Published by Penguin Military Classics, 2000, softcover, illustrated, index, 1052 pages, 13.7 cms x 21.7 cms x 5.8 cms, condition: basically as new.

Against the background of the Royal Navy's great strength in 1918 and its depleted state in 1939, the author relates the operational story of World War II at sea in Europe and the Far East. He explores the problems of command, control and intelligence.

Corelli Barnett is a polemicist about British decline as much as he is an historian. Sometimes his rhetoric could go a little 'over the top' but he made a good case. He saw a British elite behaving as if the UK was as great a Power in the middle of the twentieth century as it had been in the nineteenth. Nevertheless, his powers as a historian always kept him well within the bounds of reality. The facts dictated the story. In that context, this book (published in 1991) has multiple virtues as both corrective to received ideas and as a chronological narrative. It is a weighty tome. Barnett is not shy of offering precise details of ship movements and tonnages but, if you slide over these as you are so inclined, you will get both a sound strategic overview of British naval power in the Second World War and some very exciting stories. Let us take the second first. He takes us to the heart of the naval achievement under the heroic organiser Admiral Ramsay in abstracting thousands of defeated troops from the shore at Dunkirk in 1940. Then there is Cunningham's achievement at the Battle of Cape Matapan in 1941 which defeated the Italian Grand Fleet in the type of sea battle that might have been a throw-back to the great age of Nelson. It was indeed the last British naval fleet action.

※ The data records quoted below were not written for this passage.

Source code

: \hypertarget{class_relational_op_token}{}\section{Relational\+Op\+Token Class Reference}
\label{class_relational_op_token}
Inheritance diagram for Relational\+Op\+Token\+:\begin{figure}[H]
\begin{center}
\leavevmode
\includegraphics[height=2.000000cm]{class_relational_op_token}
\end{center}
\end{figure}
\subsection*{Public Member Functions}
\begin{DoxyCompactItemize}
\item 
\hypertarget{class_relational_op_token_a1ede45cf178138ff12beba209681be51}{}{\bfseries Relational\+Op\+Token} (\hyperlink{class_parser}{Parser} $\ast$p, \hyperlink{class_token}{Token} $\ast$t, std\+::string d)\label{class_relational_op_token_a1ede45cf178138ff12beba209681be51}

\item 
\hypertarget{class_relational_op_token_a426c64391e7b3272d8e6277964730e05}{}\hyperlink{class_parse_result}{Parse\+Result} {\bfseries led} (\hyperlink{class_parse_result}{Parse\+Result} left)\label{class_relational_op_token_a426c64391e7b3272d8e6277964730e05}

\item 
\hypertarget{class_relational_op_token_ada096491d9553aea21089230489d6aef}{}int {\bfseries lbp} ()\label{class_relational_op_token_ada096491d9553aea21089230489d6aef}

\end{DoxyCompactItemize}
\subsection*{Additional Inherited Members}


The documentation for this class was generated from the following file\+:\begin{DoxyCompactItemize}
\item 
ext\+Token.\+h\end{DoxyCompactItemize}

Barnett also takes us deep into the only naval battle that was truly existential to the British - that for the Atlantic which Admiral Donitz nearly won. He explains its importance and why it was such a 'close-run thing'. Donitz was still capable of re-starting the Battle with new and superior submarine resources very late in the war as Germany itself was falling to land armies. Hitler made Donitz his successor for a reason and one of them is that he did not let him down.I remain persuaded that the British Empire was never not going to survive the war in some form - its historic trading links and scale gave it the luxury of a certain inertia - but time and time again we see superior innovation or ability to scale up production in both Germany and the US. This alone leads to US displacement of the British Empire. One might be grateful that the Presidency was held by an anglophiliac East Coaster and not someone with the views of Admiral King or Joe Kennedy. The Battle of the Atlantic had certainly demanded close Anglo-American naval co-operation. This developed in response to events rapidly. Once it was decided that Germany must be brought to heel, the UK became the absolutely necessary launch pad for a military schwerpunkt. That meant that the British people had to survive much as the Arctic Convoys sent a signal that the Soviet Army had to keep driving forward. From this perspective, the U-Boat War was perhaps not only the most dangerous existential threat to the British people since the Norman invasion but a threat not so much of German dominance of Europe as, as things started to turn out by 1944, Soviet dominance. 
From the library of an prominent academic.